Тот факт, что Джаветти опять где-то разгуливает, ничегошеньки не меняет. У меня по-прежнему нет ничего, что помогло бы его найти. Единственная моя зацепка, хоть и весьма сомнительная, – адрес в Бель-Эйр.
Бель-Эйр не входит в список моих любимых мест. Здесь даже не особняки, а целые жилые комплексы. Знаменитости, имена которых у всех на устах, успешные продюсеры, магнаты. Если хорошенько принюхаться, то можно почуять запах бабла.
А это значит, что никто в здравом уме разговаривать со мной не станет.
Взламывая мой сейф, Джаветти явно о тонкостях и не помышлял. Петли вырваны к черту, диск с цифрами попросту содран с передней панели. У него была отвертка, море терпения и еще больше желания. У моего бедного сейфа не было ни единого шанса.

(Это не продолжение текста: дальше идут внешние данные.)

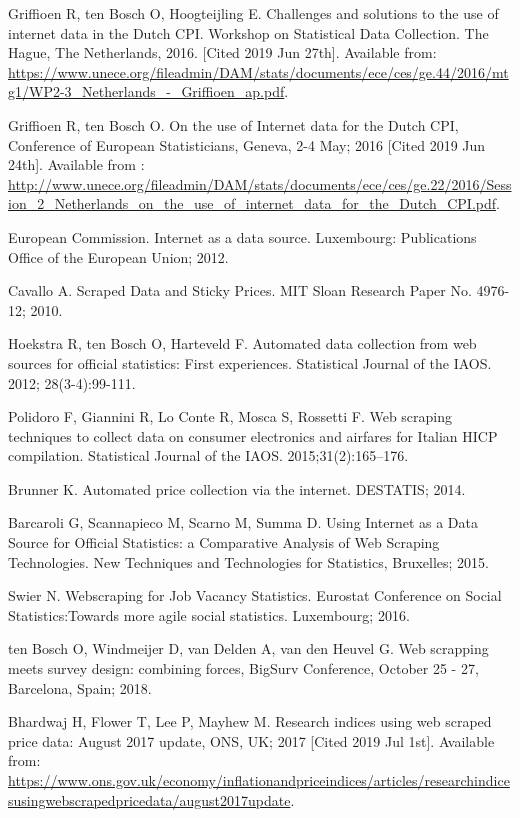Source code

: \documentclass[]{article}
\begin{document}
\begin{thebibliography}{99}
Griffioen R, ten Bosch O, Hoogteijling E. Challenges and solutions to the use of internet data in the Dutch CPI. 
Workshop on Statistical Data Collection. The Hague, The Netherlands, 2016. [Cited 2019 Jun 27th]. Available from: \url{https://www.unece.org/fileadmin/DAM/stats/documents/ece/ces/ge.44/2016/mtg1/WP2-3_Netherlands_-_Griffioen_ap.pdf}.

Griffioen R, ten Bosch O. On the use of Internet data for the Dutch CPI,
Conference of European Statisticians, Geneva, 2-4 May; 2016 [Cited 2019 Jun 24th]. Available from : \url{http://www.unece.org/fileadmin/DAM/stats/documents/ece/ces/ge.22/2016/Session_2_Netherlands_on_the_use_of_internet_data_for_the_Dutch_CPI.pdf}.

European Commission. Internet as a data source. Luxembourg: Publications Office of the European Union; 2012.

Cavallo A. Scraped Data and Sticky Prices. MIT Sloan Research Paper No. 4976-12; 2010.

Hoekstra R, ten Bosch O, Harteveld F. Automated data collection from web sources for official statistics: First experiences. 
Statistical Journal of the IAOS. 2012; 28(3-4):99-111.

Polidoro F, Giannini R, Lo Conte R, Mosca S, Rossetti F. Web scraping techniques to collect data on consumer electronics and airfares for Italian HICP compilation. Statistical Journal of the IAOS. 2015;31(2):165–176.

Brunner K. Automated price collection via the internet. DESTATIS; 2014.

Barcaroli G, Scannapieco M, Scarno M, Summa D. Using Internet as a Data Source for Official Statistics: a Comparative Analysis of Web Scraping Technologies.
New Techniques and Technologies for Statistics, Bruxelles; 2015.

Swier N. Webscraping for Job Vacancy Statistics. Eurostat Conference on Social Statistics:Towards more agile social statistics. Luxembourg; 2016.

ten Bosch O, Windmeijer D, van Delden A, van den Heuvel G. Web scrapping meets survey design: combining forces,
BigSurv Conference, October 25 - 27, Barcelona, Spain; 2018.

Bhardwaj H, Flower T, Lee P, Mayhew M. Research indices using web scraped price data: August 2017 update, ONS, UK; 2017 [Cited 2019 Jul 1st]. Available from:
\url{https://www.ons.gov.uk/economy/inflationandpriceindices/articles/researchindicesusingwebscrapedpricedata/august2017update}.


\end{thebibliography}
\end{document}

Я снимаю скотч, которым обмотал сейф, шарю в его нутре, пока не нахожу несколько липовых значков полицейского управления Лос-Анджелеса. Беру один и пристегиваю к ремню.
Качественной проверки он, конечно, не пройдет, но мне и не приходится так уж часто им пользоваться. Впрочем, иногда именно значок дает мне доступ туда, куда в других случаях путь мне заказан.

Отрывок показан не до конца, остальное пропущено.